═════ TASK INPUTS ═════
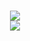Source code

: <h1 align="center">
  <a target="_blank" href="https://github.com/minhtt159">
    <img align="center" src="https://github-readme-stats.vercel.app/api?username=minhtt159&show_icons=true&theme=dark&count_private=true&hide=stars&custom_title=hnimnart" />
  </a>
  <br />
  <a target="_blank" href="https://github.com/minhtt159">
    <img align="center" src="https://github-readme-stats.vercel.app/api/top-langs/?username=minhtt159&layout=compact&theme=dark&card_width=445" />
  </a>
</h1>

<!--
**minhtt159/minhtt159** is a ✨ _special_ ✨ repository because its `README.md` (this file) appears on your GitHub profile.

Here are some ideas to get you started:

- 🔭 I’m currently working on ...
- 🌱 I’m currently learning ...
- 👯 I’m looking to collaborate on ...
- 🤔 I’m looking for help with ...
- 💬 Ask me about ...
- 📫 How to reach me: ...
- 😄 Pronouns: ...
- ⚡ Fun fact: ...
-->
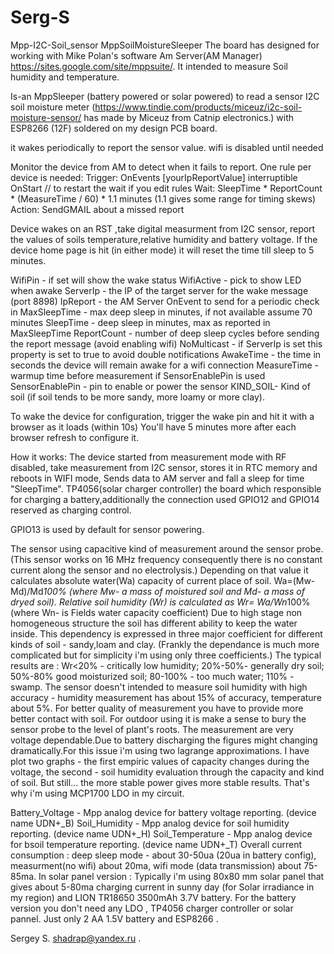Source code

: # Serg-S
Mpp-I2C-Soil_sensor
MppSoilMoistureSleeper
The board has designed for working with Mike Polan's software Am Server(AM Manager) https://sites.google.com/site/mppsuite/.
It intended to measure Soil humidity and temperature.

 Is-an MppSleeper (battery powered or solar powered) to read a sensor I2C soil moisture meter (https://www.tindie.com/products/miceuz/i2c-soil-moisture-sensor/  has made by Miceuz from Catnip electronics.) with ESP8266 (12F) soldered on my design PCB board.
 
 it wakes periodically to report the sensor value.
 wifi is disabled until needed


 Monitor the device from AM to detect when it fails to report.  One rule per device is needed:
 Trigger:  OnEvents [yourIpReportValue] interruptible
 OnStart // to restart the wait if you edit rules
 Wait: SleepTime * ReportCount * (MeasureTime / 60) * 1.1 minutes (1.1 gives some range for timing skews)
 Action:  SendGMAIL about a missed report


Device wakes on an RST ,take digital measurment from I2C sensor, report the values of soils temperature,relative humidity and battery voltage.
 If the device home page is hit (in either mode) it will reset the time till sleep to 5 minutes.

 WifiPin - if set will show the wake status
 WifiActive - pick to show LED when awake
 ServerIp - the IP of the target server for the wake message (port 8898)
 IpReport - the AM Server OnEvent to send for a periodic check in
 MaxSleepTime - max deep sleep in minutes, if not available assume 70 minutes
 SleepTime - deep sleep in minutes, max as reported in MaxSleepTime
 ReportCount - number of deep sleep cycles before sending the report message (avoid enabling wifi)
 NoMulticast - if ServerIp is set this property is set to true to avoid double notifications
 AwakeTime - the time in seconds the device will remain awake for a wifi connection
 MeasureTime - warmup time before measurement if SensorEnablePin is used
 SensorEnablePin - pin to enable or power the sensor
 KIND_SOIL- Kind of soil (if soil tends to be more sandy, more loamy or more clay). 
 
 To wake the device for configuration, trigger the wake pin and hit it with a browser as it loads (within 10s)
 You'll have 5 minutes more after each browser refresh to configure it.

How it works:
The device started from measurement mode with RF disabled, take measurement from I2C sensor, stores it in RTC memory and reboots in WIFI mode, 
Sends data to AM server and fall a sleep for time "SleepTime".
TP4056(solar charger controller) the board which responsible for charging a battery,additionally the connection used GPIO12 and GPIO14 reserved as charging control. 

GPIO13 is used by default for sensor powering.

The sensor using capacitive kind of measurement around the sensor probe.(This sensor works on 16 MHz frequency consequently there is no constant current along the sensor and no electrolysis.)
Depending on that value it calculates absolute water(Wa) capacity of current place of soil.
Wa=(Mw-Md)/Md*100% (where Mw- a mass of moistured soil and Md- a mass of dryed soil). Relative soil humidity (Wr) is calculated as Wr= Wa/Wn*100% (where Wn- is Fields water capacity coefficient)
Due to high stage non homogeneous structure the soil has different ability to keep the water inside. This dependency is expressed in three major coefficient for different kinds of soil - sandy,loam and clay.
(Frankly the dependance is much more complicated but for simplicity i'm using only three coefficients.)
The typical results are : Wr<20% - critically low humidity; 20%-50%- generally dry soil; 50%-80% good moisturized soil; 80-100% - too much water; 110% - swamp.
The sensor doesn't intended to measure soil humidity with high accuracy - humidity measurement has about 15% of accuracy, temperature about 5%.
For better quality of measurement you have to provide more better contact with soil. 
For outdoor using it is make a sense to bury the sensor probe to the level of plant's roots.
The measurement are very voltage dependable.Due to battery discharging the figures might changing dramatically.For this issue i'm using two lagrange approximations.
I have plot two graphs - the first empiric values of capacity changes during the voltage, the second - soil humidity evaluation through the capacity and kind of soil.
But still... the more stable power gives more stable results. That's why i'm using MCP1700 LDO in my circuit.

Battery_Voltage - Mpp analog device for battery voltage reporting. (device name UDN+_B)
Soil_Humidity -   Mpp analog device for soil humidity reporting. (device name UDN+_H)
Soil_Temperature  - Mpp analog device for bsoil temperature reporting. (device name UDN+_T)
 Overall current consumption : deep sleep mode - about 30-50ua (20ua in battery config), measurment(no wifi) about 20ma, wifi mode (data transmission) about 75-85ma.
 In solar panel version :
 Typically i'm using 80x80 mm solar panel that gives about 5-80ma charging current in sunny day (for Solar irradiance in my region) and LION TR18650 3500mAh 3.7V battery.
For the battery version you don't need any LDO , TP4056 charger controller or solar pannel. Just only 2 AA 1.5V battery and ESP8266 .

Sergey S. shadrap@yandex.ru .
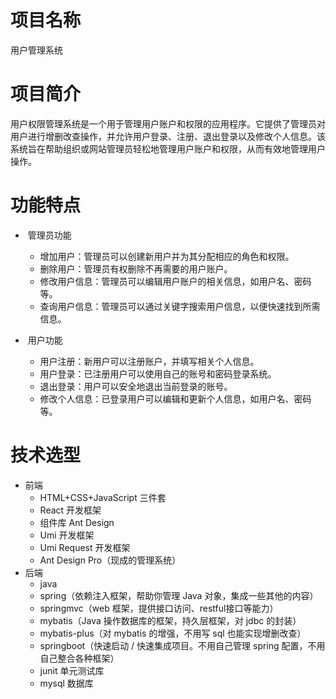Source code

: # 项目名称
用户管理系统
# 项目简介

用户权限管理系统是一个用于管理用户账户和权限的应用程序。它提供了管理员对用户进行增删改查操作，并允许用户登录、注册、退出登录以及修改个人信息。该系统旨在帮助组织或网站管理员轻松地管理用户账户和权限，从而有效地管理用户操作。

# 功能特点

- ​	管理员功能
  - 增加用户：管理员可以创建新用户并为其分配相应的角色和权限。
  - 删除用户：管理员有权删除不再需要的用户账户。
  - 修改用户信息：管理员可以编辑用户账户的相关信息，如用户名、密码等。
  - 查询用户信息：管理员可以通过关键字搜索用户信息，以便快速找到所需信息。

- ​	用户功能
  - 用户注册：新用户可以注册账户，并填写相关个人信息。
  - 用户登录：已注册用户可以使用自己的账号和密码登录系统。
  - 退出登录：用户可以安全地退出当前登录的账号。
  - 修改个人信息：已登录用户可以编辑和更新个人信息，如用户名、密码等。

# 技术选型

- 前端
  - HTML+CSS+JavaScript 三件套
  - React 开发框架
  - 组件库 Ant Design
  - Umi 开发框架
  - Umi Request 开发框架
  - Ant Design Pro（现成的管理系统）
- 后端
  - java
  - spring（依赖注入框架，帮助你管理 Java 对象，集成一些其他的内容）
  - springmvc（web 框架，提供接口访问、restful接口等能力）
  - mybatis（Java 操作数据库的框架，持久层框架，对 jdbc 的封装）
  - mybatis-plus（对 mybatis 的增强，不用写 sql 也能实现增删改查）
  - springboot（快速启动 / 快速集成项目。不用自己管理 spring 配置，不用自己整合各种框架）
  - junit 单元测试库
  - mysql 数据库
═════
Copy out the listing above from the line containing "In solar panel" to the line containing "- Umi Request 开发框架", both included, exactly as written and minus the images.

* [EXERCISE SOLUTION]
 In solar panel version :
 Typically i'm using 80x80 mm solar panel that gives about 5-80ma charging current in sunny day (for Solar irradiance in my region) and LION TR18650 3500mAh 3.7V battery.
For the battery version you don't need any LDO , TP4056 charger controller or solar pannel. Just only 2 AA 1.5V battery and ESP8266 .

Sergey S. shadrap@yandex.ru .
Source code

: # 项目名称
用户管理系统
# 项目简介

用户权限管理系统是一个用于管理用户账户和权限的应用程序。它提供了管理员对用户进行增删改查操作，并允许用户登录、注册、退出登录以及修改个人信息。该系统旨在帮助组织或网站管理员轻松地管理用户账户和权限，从而有效地管理用户操作。

# 功能特点

- ​	管理员功能
  - 增加用户：管理员可以创建新用户并为其分配相应的角色和权限。
  - 删除用户：管理员有权删除不再需要的用户账户。
  - 修改用户信息：管理员可以编辑用户账户的相关信息，如用户名、密码等。
  - 查询用户信息：管理员可以通过关键字搜索用户信息，以便快速找到所需信息。

- ​	用户功能
  - 用户注册：新用户可以注册账户，并填写相关个人信息。
  - 用户登录：已注册用户可以使用自己的账号和密码登录系统。
  - 退出登录：用户可以安全地退出当前登录的账号。
  - 修改个人信息：已登录用户可以编辑和更新个人信息，如用户名、密码等。

# 技术选型

- 前端
  - HTML+CSS+JavaScript 三件套
  - React 开发框架
  - 组件库 Ant Design
  - Umi 开发框架
  - Umi Request 开发框架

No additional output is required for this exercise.